This will also show you the current values for each parameter.
set_options()
#>
#> ── AWDB Query Parameter Set ────────────────────────────────────────────────────
#> Options passed to each endpoint.
#>
#> VALUE STATION ELEMENT FORECAST
#> networks * [X] [X] [X]
#> duration DAILY [X] [X] [ ]
#> begin_date NULL [ ] [X] [ ]
#> end_date NULL [ ] [X] [ ]
#> period_reference END [ ] [X] [ ]
#> central_tendency NULL [ ] [X] [ ]
#> return_flags FALSE [ ] [X] [ ]
#> return_original_values FALSE [ ] [X] [ ]
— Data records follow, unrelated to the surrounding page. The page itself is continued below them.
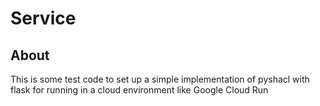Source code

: # Service

## About
This is some test code to set up a simple implementation of pyshacl with
flask for running in a cloud environment like Google Cloud Run


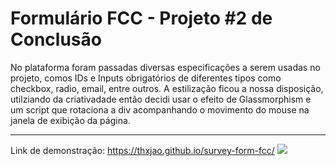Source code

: # Formulário FCC - Projeto #2 de Conclusão

No plataforma foram passadas diversas especificações a serem usadas no projeto, comos IDs e Inputs obrigatórios de diferentes tipos como checkbox, radio, email, entre outros. A estilização ficou a nossa disposição, utilziando da criativadade então decidi usar o efeito de Glassmorphism e um script que rotaciona a div acompanhando o movimento do mouse na janela de exibição da página.

---

Link de demonstração: https://thxjao.github.io/survey-form-fcc/
<img src="https://i.imgur.com/UWigyLQ.png"/>
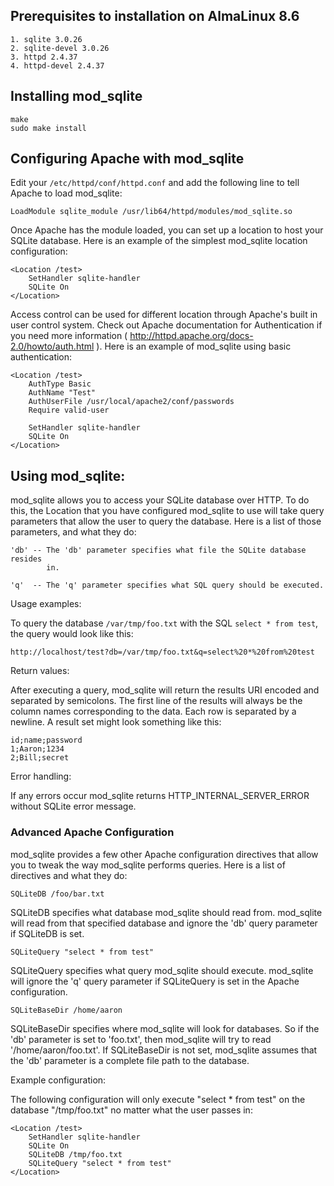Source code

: ## Prerequisites to installation on AlmaLinux 8.6

    1. sqlite 3.0.26
    2. sqlite-devel 3.0.26 
    3. httpd 2.4.37
    4. httpd-devel 2.4.37

## Installing mod_sqlite

    make
    sudo make install

## Configuring Apache with mod_sqlite

Edit your `/etc/httpd/conf/httpd.conf` and add the following line to tell Apache to load mod_sqlite:

    LoadModule sqlite_module /usr/lib64/httpd/modules/mod_sqlite.so

Once Apache has the module loaded, you can set up a location to host your
SQLite database.  Here is an example of the simplest mod_sqlite location
configuration:

    <Location /test>
        SetHandler sqlite-handler
        SQLite On
    </Location>

Access control can be used for different location through Apache's built in
user control system.  Check out Apache documentation for Authentication if you
need more information ( http://httpd.apache.org/docs-2.0/howto/auth.html ).
Here is an example of mod_sqlite using basic authentication:

    <Location /test>
        AuthType Basic
        AuthName "Test"
        AuthUserFile /usr/local/apache2/conf/passwords
        Require valid-user

        SetHandler sqlite-handler
        SQLite On
    </Location>

## Using mod_sqlite:

mod_sqlite allows you to access your SQLite database over HTTP.  To do this,
the Location that you have configured mod_sqlite to use will take query
parameters that allow the user to query the database.  Here is a list of those
parameters, and what they do:

    'db' -- The 'db' parameter specifies what file the SQLite database resides
            in.

    'q'  -- The 'q' parameter specifies what SQL query should be executed.

Usage examples:

To query the database `/var/tmp/foo.txt` with the SQL `select * from test`, the
query would look like this:

    http://localhost/test?db=/var/tmp/foo.txt&q=select%20*%20from%20test

Return values:

After executing a query, mod_sqlite will return the results URI encoded and
separated by semicolons.  The first line of the results will always be the
column names corresponding to the data.  Each row is separated by a newline.
A result set might look something like this:

    id;name;password
    1;Aaron;1234
    2;Bill;secret

Error handling:

If any errors occur mod_sqlite returns HTTP_INTERNAL_SERVER_ERROR without SQLite error message.

### Advanced Apache Configuration

mod_sqlite provides a few other Apache configuration directives that allow you
to tweak the way mod_sqlite performs queries.  Here is a list of directives
and what they do:

    SQLiteDB /foo/bar.txt

SQLiteDB specifies what database mod_sqlite should read from.  mod_sqlite will
read from that specified database and ignore the 'db' query parameter if
SQLiteDB is set.

    SQLiteQuery "select * from test"

SQLiteQuery specifies what query mod_sqlite should execute.  mod_sqlite will
ignore the 'q' query parameter if SQLiteQuery is set in the Apache
configuration.

    SQLiteBaseDir /home/aaron

SQLiteBaseDir specifies where mod_sqlite will look for databases.  So if the
'db' parameter is set to 'foo.txt', then mod_sqlite will try to read
'/home/aaron/foo.txt'.  If SQLiteBaseDir is not set, mod_sqlite assumes that the
'db' parameter is a complete file path to the database.

Example configuration:

The following configuration will only execute "select * from test" on the
database "/tmp/foo.txt" no matter what the user passes in:

    <Location /test>
        SetHandler sqlite-handler
        SQLite On
        SQLiteDB /tmp/foo.txt
        SQLiteQuery "select * from test"
    </Location>
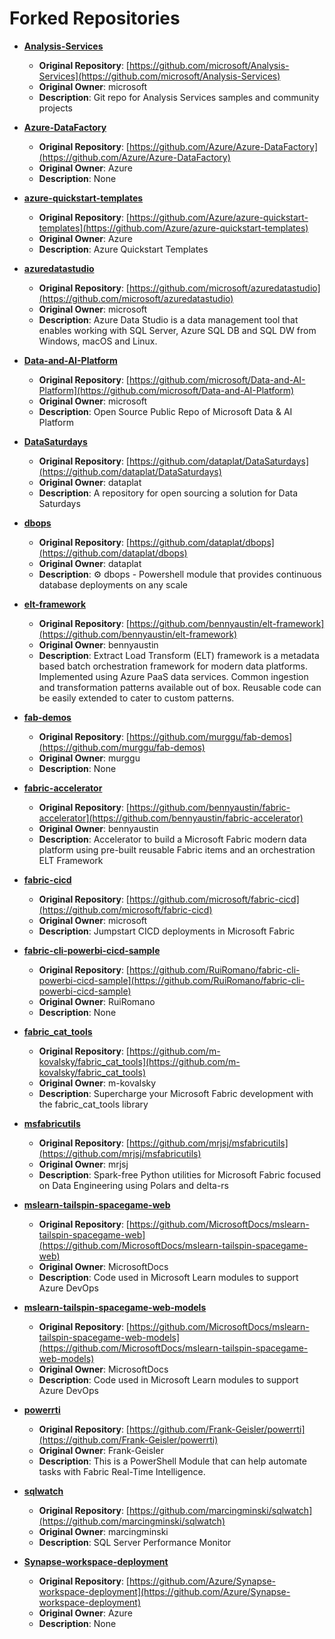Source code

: # Forked Repositories

- **[Analysis-Services](https://github.com/kevchant/Analysis-Services)**
  - **Original Repository**: [https://github.com/microsoft/Analysis-Services](https://github.com/microsoft/Analysis-Services)
  - **Original Owner**: microsoft
  - **Description**: Git repo for Analysis Services samples and community projects

- **[Azure-DataFactory](https://github.com/kevchant/Azure-DataFactory)**
  - **Original Repository**: [https://github.com/Azure/Azure-DataFactory](https://github.com/Azure/Azure-DataFactory)
  - **Original Owner**: Azure
  - **Description**: None

- **[azure-quickstart-templates](https://github.com/kevchant/azure-quickstart-templates)**
  - **Original Repository**: [https://github.com/Azure/azure-quickstart-templates](https://github.com/Azure/azure-quickstart-templates)
  - **Original Owner**: Azure
  - **Description**: Azure Quickstart Templates

- **[azuredatastudio](https://github.com/kevchant/azuredatastudio)**
  - **Original Repository**: [https://github.com/microsoft/azuredatastudio](https://github.com/microsoft/azuredatastudio)
  - **Original Owner**: microsoft
  - **Description**: Azure Data Studio is a data management tool that enables working with SQL Server, Azure SQL DB and SQL DW from Windows, macOS and Linux.

- **[Data-and-AI-Platform](https://github.com/kevchant/Data-and-AI-Platform)**
  - **Original Repository**: [https://github.com/microsoft/Data-and-AI-Platform](https://github.com/microsoft/Data-and-AI-Platform)
  - **Original Owner**: microsoft
  - **Description**: Open Source Public Repo of Microsoft Data & AI Platform

- **[DataSaturdays](https://github.com/kevchant/DataSaturdays)**
  - **Original Repository**: [https://github.com/dataplat/DataSaturdays](https://github.com/dataplat/DataSaturdays)
  - **Original Owner**: dataplat
  - **Description**: A repository for open sourcing a solution for Data Saturdays

- **[dbops](https://github.com/kevchant/dbops)**
  - **Original Repository**: [https://github.com/dataplat/dbops](https://github.com/dataplat/dbops)
  - **Original Owner**: dataplat
  - **Description**: ⚙ dbops - Powershell module that provides continuous database deployments on any scale

- **[elt-framework](https://github.com/kevchant/elt-framework)**
  - **Original Repository**: [https://github.com/bennyaustin/elt-framework](https://github.com/bennyaustin/elt-framework)
  - **Original Owner**: bennyaustin
  - **Description**: Extract Load Transform (ELT) framework is a metadata based batch orchestration framework for modern data platforms. Implemented using Azure PaaS data services. Common ingestion and transformation patterns available out of box. Reusable code can be easily extended to cater to custom patterns.

- **[fab-demos](https://github.com/kevchant/fab-demos)**
  - **Original Repository**: [https://github.com/murggu/fab-demos](https://github.com/murggu/fab-demos)
  - **Original Owner**: murggu
  - **Description**: None

- **[fabric-accelerator](https://github.com/kevchant/fabric-accelerator)**
  - **Original Repository**: [https://github.com/bennyaustin/fabric-accelerator](https://github.com/bennyaustin/fabric-accelerator)
  - **Original Owner**: bennyaustin
  - **Description**: Accelerator to build a Microsoft Fabric modern data platform using pre-built reusable Fabric items and an orchestration ELT Framework

- **[fabric-cicd](https://github.com/kevchant/fabric-cicd)**
  - **Original Repository**: [https://github.com/microsoft/fabric-cicd](https://github.com/microsoft/fabric-cicd)
  - **Original Owner**: microsoft
  - **Description**: Jumpstart CICD deployments in Microsoft Fabric

- **[fabric-cli-powerbi-cicd-sample](https://github.com/kevchant/fabric-cli-powerbi-cicd-sample)**
  - **Original Repository**: [https://github.com/RuiRomano/fabric-cli-powerbi-cicd-sample](https://github.com/RuiRomano/fabric-cli-powerbi-cicd-sample)
  - **Original Owner**: RuiRomano
  - **Description**: None

- **[fabric_cat_tools](https://github.com/kevchant/fabric_cat_tools)**
  - **Original Repository**: [https://github.com/m-kovalsky/fabric_cat_tools](https://github.com/m-kovalsky/fabric_cat_tools)
  - **Original Owner**: m-kovalsky
  - **Description**: Supercharge your Microsoft Fabric development with the fabric_cat_tools library

- **[msfabricutils](https://github.com/kevchant/msfabricutils)**
  - **Original Repository**: [https://github.com/mrjsj/msfabricutils](https://github.com/mrjsj/msfabricutils)
  - **Original Owner**: mrjsj
  - **Description**: Spark-free Python utilities for Microsoft Fabric focused on Data Engineering using Polars and delta-rs

- **[mslearn-tailspin-spacegame-web](https://github.com/kevchant/mslearn-tailspin-spacegame-web)**
  - **Original Repository**: [https://github.com/MicrosoftDocs/mslearn-tailspin-spacegame-web](https://github.com/MicrosoftDocs/mslearn-tailspin-spacegame-web)
  - **Original Owner**: MicrosoftDocs
  - **Description**: Code used in Microsoft Learn modules to support Azure DevOps

- **[mslearn-tailspin-spacegame-web-models](https://github.com/kevchant/mslearn-tailspin-spacegame-web-models)**
  - **Original Repository**: [https://github.com/MicrosoftDocs/mslearn-tailspin-spacegame-web-models](https://github.com/MicrosoftDocs/mslearn-tailspin-spacegame-web-models)
  - **Original Owner**: MicrosoftDocs
  - **Description**: Code used in Microsoft Learn modules to support Azure DevOps

- **[powerrti](https://github.com/kevchant/powerrti)**
  - **Original Repository**: [https://github.com/Frank-Geisler/powerrti](https://github.com/Frank-Geisler/powerrti)
  - **Original Owner**: Frank-Geisler
  - **Description**: This is a PowerShell Module that can help automate tasks with Fabric Real-Time Intelligence.

- **[sqlwatch](https://github.com/kevchant/sqlwatch)**
  - **Original Repository**: [https://github.com/marcingminski/sqlwatch](https://github.com/marcingminski/sqlwatch)
  - **Original Owner**: marcingminski
  - **Description**: SQL Server Performance Monitor

- **[Synapse-workspace-deployment](https://github.com/kevchant/Synapse-workspace-deployment)**
  - **Original Repository**: [https://github.com/Azure/Synapse-workspace-deployment](https://github.com/Azure/Synapse-workspace-deployment)
  - **Original Owner**: Azure
  - **Description**: None

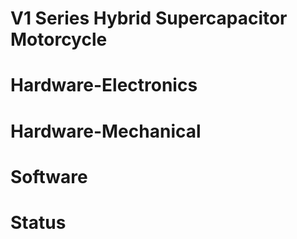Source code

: # V1 Series Hybrid Supercapacitor Motorcycle

# Hardware-Electronics

# Hardware-Mechanical

# Software

# Status
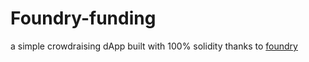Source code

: # Foundry-funding

a simple crowdraising dApp built with 100% solidity thanks to [foundry](https://book.getfoundry.sh/)
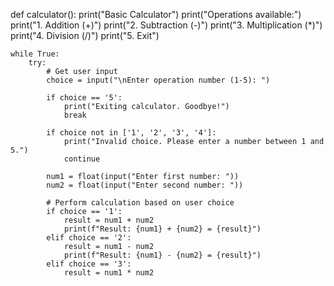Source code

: def calculator():
    print("Basic Calculator")
    print("Operations available:")
    print("1. Addition (+)")
    print("2. Subtraction (-)")
    print("3. Multiplication (*)")
    print("4. Division (/)")
    print("5. Exit")

    while True:
        try:
            # Get user input
            choice = input("\nEnter operation number (1-5): ")
            
            if choice == '5':
                print("Exiting calculator. Goodbye!")
                break
            
            if choice not in ['1', '2', '3', '4']:
                print("Invalid choice. Please enter a number between 1 and 5.")
                continue
            
            num1 = float(input("Enter first number: "))
            num2 = float(input("Enter second number: "))
            
            # Perform calculation based on user choice
            if choice == '1':
                result = num1 + num2
                print(f"Result: {num1} + {num2} = {result}")
            elif choice == '2':
                result = num1 - num2
                print(f"Result: {num1} - {num2} = {result}")
            elif choice == '3':
                result = num1 * num2
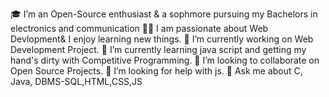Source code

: 🎓 I’m an Open-Source enthusiast & a sophmore pursuing my Bachelors in electronics and communication
👨‍💻 I am passionate about Web Devlopment& I enjoy learning new things.
🔭 I’m currently working on Web Development Project.
🌱 I’m currently learning java script and getting my hand's dirty with Competitive Programming.
👯 I’m looking to collaborate on Open Source Projects.
🤔 I’m looking for help with js.
💬 Ask me about C, Java, DBMS-SQL,HTML,CSS,JS
<!---
hussainsakib/hussainsakib is a ✨ special ✨ repository because its `README.md` (this file) appears on your GitHub profile.
You can click the Preview link to take a look at your changes.
--->
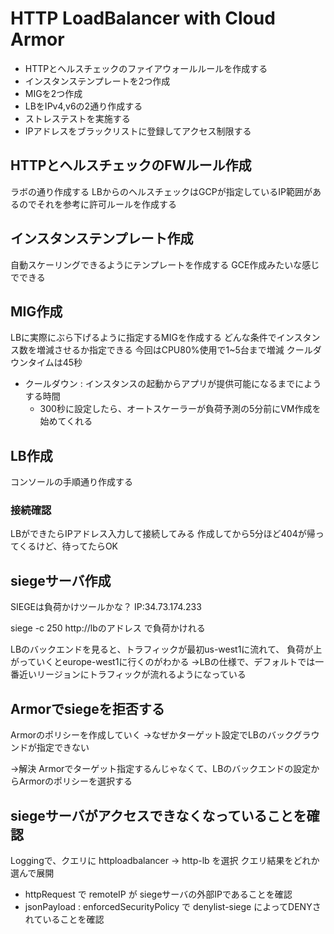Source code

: # HTTP LoadBalancer with Cloud Armor

- HTTPとヘルスチェックのファイアウォールルールを作成する
- インスタンステンプレートを2つ作成
- MIGを2つ作成
- LBをIPv4,v6の2通り作成する
- ストレステストを実施する
- IPアドレスをブラックリストに登録してアクセス制限する

## HTTPとヘルスチェックのFWルール作成

ラボの通り作成する
LBからのヘルスチェックはGCPが指定しているIP範囲があるのでそれを参考に許可ルールを作成する

## インスタンステンプレート作成

自動スケーリングできるようにテンプレートを作成する
GCE作成みたいな感じでできる

## MIG作成

LBに実際にぶら下げるように指定するMIGを作成する
どんな条件でインスタンス数を増減させるか指定できる
今回はCPU80%使用で1~5台まで増減 クールダウンタイムは45秒
- クールダウン : インスタンスの起動からアプリが提供可能になるまでにようする時間
  - 300秒に設定したら、オートスケーラーが負荷予測の5分前にVM作成を始めてくれる

## LB作成

コンソールの手順通り作成する

### 接続確認

LBができたらIPアドレス入力して接続してみる
作成してから5分ほど404が帰ってくるけど、待ってたらOK

## siegeサーバ作成

SIEGEは負荷かけツールかな？
IP:34.73.174.233

siege -c 250 http://lbのアドレス
で負荷かけれる

LBのバックエンドを見ると、トラフィックが最初us-west1に流れて、
負荷が上がっていくとeurope-west1に行くのがわかる
    →LBの仕様で、デフォルトでは一番近いリージョンにトラフィックが流れるようになっている

## Armorでsiegeを拒否する

Armorのポリシーを作成していく
→なぜかターゲット設定でLBのバックグラウンドが指定できない

→解決
    Armorでターゲット指定するんじゃなくて、LBのバックエンドの設定からArmorのポリシーを選択する

## siegeサーバがアクセスできなくなっていることを確認

Loggingで、クエリに httploadbalancer → http-lb を選択
クエリ結果をどれか選んで展開
  - httpRequest で remoteIP が siegeサーバの外部IPであることを確認
  - jsonPayload : enforcedSecurityPolicy で denylist-siege によってDENYされていることを確認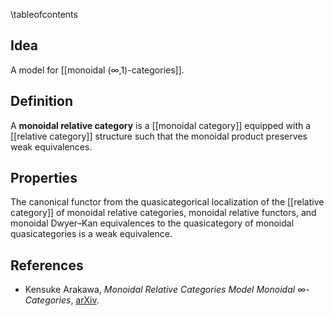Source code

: \tableofcontents

## Idea

A model for [[monoidal (∞,1)-categories]].

## Definition

A __monoidal relative category__ is a [[monoidal category]] equipped with a [[relative category]] structure such that the monoidal product preserves weak equivalences.

## Properties

The canonical functor from the quasicategorical localization of the [[relative category]] of monoidal relative categories, monoidal relative functors, and monoidal Dwyer–Kan equivalences to the quasicategory of monoidal quasicategories is a weak equivalence.

## References

* Kensuke Arakawa, _Monoidal Relative Categories Model Monoidal ∞-Categories_, [arXiv](https://arxiv.org/abs/2504.20606).

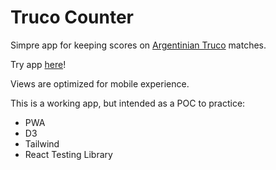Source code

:# Truco Counter

Simpre app for keeping scores on [Argentinian Truco](https://en.wikipedia.org/wiki/Truco) matches.

Try app [here](https://truco-counter.vercel.app/)!

Views are optimized for mobile experience.

This is a working app, but intended as a POC to practice:

- PWA
- D3
- Tailwind
- React Testing Library

<!-- 
TODO:

i18n
PWA donwloadable

Aditional todos (next stage):
Enable select to 15/30 games
add darkmode
Undo & Redo
Special values selector (envido, real, etc...)

https://www.knowledgehut.com/blog/web-development/build-progressive-web-app-with-react-js

 -->
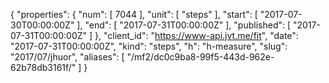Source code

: {
  "properties": {
    "num": [
      7044
    ],
    "unit": [
      "steps"
    ],
    "start": [
      "2017-07-30T00:00:00Z"
    ],
    "end": [
      "2017-07-31T00:00:00Z"
    ],
    "published": [
      "2017-07-31T00:00:00Z"
    ]
  },
  "client_id": "https://www-api.jvt.me/fit",
  "date": "2017-07-31T00:00:00Z",
  "kind": "steps",
  "h": "h-measure",
  "slug": "2017/07/jhuor",
  "aliases": [
    "/mf2/dc0c9ba8-99f5-443d-962e-62b78db3161f/"
  ]
}
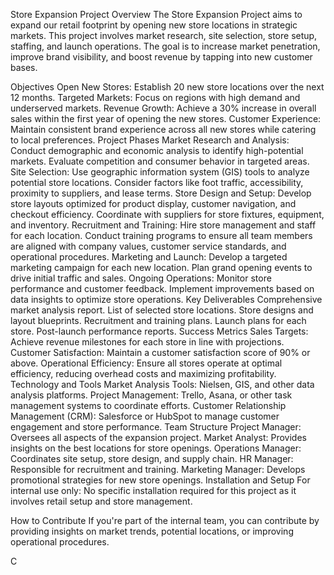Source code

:Store Expansion Project
Overview
The Store Expansion Project aims to expand our retail footprint by opening new store locations in strategic markets. This project involves market research, site selection, store setup, staffing, and launch operations. The goal is to increase market penetration, improve brand visibility, and boost revenue by tapping into new customer bases.

Objectives
Open New Stores: Establish 20 new store locations over the next 12 months.
Targeted Markets: Focus on regions with high demand and underserved markets.
Revenue Growth: Achieve a 30% increase in overall sales within the first year of opening the new stores.
Customer Experience: Maintain consistent brand experience across all new stores while catering to local preferences.
Project Phases
Market Research and Analysis:
Conduct demographic and economic analysis to identify high-potential markets.
Evaluate competition and consumer behavior in targeted areas.
Site Selection:
Use geographic information system (GIS) tools to analyze potential store locations.
Consider factors like foot traffic, accessibility, proximity to suppliers, and lease terms.
Store Design and Setup:
Develop store layouts optimized for product display, customer navigation, and checkout efficiency.
Coordinate with suppliers for store fixtures, equipment, and inventory.
Recruitment and Training:
Hire store management and staff for each location.
Conduct training programs to ensure all team members are aligned with company values, customer service standards, and operational procedures.
Marketing and Launch:
Develop a targeted marketing campaign for each new location.
Plan grand opening events to drive initial traffic and sales.
Ongoing Operations:
Monitor store performance and customer feedback.
Implement improvements based on data insights to optimize store operations.
Key Deliverables
Comprehensive market analysis report.
List of selected store locations.
Store designs and layout blueprints.
Recruitment and training plans.
Launch plans for each store.
Post-launch performance reports.
Success Metrics
Sales Targets: Achieve revenue milestones for each store in line with projections.
Customer Satisfaction: Maintain a customer satisfaction score of 90% or above.
Operational Efficiency: Ensure all stores operate at optimal efficiency, reducing overhead costs and maximizing profitability.
Technology and Tools
Market Analysis Tools: Nielsen, GIS, and other data analysis platforms.
Project Management: Trello, Asana, or other task management systems to coordinate efforts.
Customer Relationship Management (CRM): Salesforce or HubSpot to manage customer engagement and store performance.
Team Structure
Project Manager: Oversees all aspects of the expansion project.
Market Analyst: Provides insights on the best locations for store openings.
Operations Manager: Coordinates site setup, store design, and supply chain.
HR Manager: Responsible for recruitment and training.
Marketing Manager: Develops promotional strategies for new store openings.
Installation and Setup
For internal use only: No specific installation required for this project as it involves retail setup and store management.

How to Contribute
If you're part of the internal team, you can contribute by providing insights on market trends, potential locations, or improving operational procedures.

C
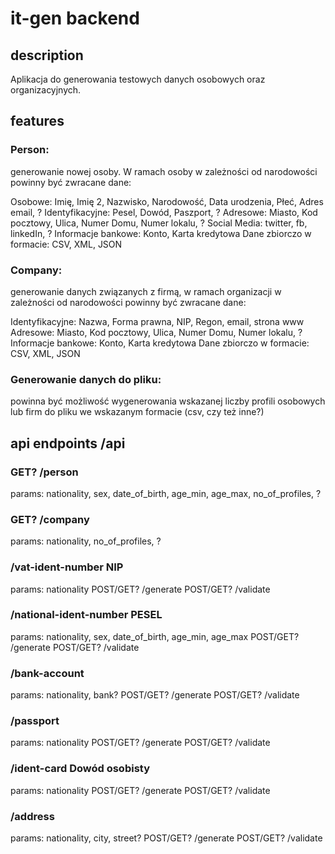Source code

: # it-gen backend
## description
Aplikacja do generowania testowych danych osobowych oraz organizacyjnych.

## features
### Person: 
generowanie nowej osoby. W ramach osoby w zależności od narodowości powinny być zwracane dane:

Osobowe:
Imię, Imię 2, Nazwisko, Narodowość, Data urodzenia, Płeć, Adres email, ?
Identyfikacyjne:
Pesel, Dowód, Paszport, ?
Adresowe:
Miasto, Kod pocztowy, Ulica, Numer Domu, Numer lokalu, ?
Social Media:
twitter, fb, linkedIn, ?
Informacje bankowe:
Konto, Karta kredytowa
Dane zbiorczo w formacie:
CSV, XML, JSON

### Company: 
generowanie danych związanych z firmą, w ramach organizacji w zależności od narodowości powinny być zwracane dane:

Identyfikacyjne:
Nazwa, Forma prawna, NIP, Regon, email, strona www
Adresowe:
Miasto, Kod pocztowy, Ulica, Numer Domu, Numer lokalu, ?
Informacje bankowe:
Konto, Karta kredytowa
Dane zbiorczo w formacie:
CSV, XML, JSON

### Generowanie danych do pliku:
powinna być możliwość wygenerowania wskazanej liczby profili osobowych lub firm do pliku we wskazanym formacie (csv, czy też inne?)

## api endpoints /api
### GET? /person
params: nationality, sex, date_of_birth, age_min, age_max, no_of_profiles, ?

### GET? /company
params: nationality, no_of_profiles, ?

### /vat-ident-number NIP
params: nationality
POST/GET? /generate
POST/GET? /validate

### /national-ident-number PESEL
params: nationality, sex, date_of_birth, age_min, age_max
POST/GET? /generate
POST/GET? /validate

### /bank-account
params: nationality, bank?
POST/GET? /generate
POST/GET? /validate

### /passport
params: nationality
POST/GET? /generate
POST/GET? /validate

### /ident-card Dowód osobisty
params: nationality
POST/GET? /generate
POST/GET? /validate

### /address
params: nationality, city, street?
POST/GET? /generate
POST/GET? /validate
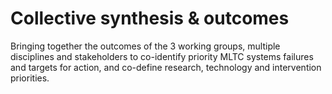 # Collective synthesis & outcomes

Bringing together the outcomes of the 3 working groups, multiple disciplines and stakeholders to co-identify priority MLTC systems failures and targets for action, and co-define research, technology and intervention priorities.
#> return_suspect_values FALSE [ ] [X] [ ]
#> begin_publication_date NULL [ ] [ ] [X]
#> end_publication_date NULL [ ] [ ] [X]
#> exceedence_probabilities NULL [ ] [ ] [X]
#> forecast_periods NULL [ ] [ ] [X]
#> station_names NULL [X] [X] [X]
#> dco_codes NULL [X] [X] [X]
#> county_names NULL [X] [X] [X]
#> hucs NULL [X] [X] [X]
#> return_forecast_metadata FALSE [X] [ ] [ ]
#> return_reservoir_metadata FALSE [X] [ ] [ ]
#> return_element_metadata FALSE [X] [ ] [ ]
#> active_only TRUE [X] [X] [X]
#> request_size 10 [ ] [X] [X]